There are two main choices for automatic knot selection. The first uses a sequence of equally-spaced values encompassing the predictor space. The second is to estimate percentiles of the predictor data so that regions have about the same number of values they capture. For example, a fourth degree of freedom spline would have three split points within the data arranged at the 25th, 50th, and 75th percentiles (with the minimum and maximum values bracketing the outer regions).
It would be unwise to place knots as evenly spaced values between the minimum and maximum values. Without taking the distribution of the predictor into account, it is possible that the region between some knots might not contain any training data. Since there are usually several overlapping spline features for a given predictor value, we can still estimate the model despite empty regions (but it should be avoided).
Many, but not all, splines specify how complex the fit should be in the area between the knots. However, cubic splines are a common choice because they allow for greater flexibility than linear or quadratic fits, but are not overly flexible, which could lead to over-fitting.

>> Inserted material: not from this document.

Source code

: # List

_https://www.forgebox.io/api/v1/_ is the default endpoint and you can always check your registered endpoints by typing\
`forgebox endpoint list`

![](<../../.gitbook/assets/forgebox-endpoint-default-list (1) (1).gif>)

Increasing the polynomial degree beyond three has more disadvantages than advantages. Recall that, in Figure 8.10, variance exploded at the ends of the predictor distribution when the polynomial degree was very large.
8.3.2 Natural cubic splines
The type of spline that we suggest using by default is the natural cubic spline8 (Stone and Koo 1985; Arnold, Kane, and Lewis 2019; Gauthier, Wu, and Gooley 2020). It uses cubic fits in the interior regions and linear fits in regions on either end of the predictor distribution. For a simple two-knot model similar to Equation 8.4, there are only three slope parameters (the global quadratic and cubic terms are not used):
\[ y_i = \beta_0 + \beta_1x_i + \beta_2h(x_i - \xi_1)^3 + \beta_3h(x_i - \xi_2)^3 + \epsilon_i \tag{8.5}\]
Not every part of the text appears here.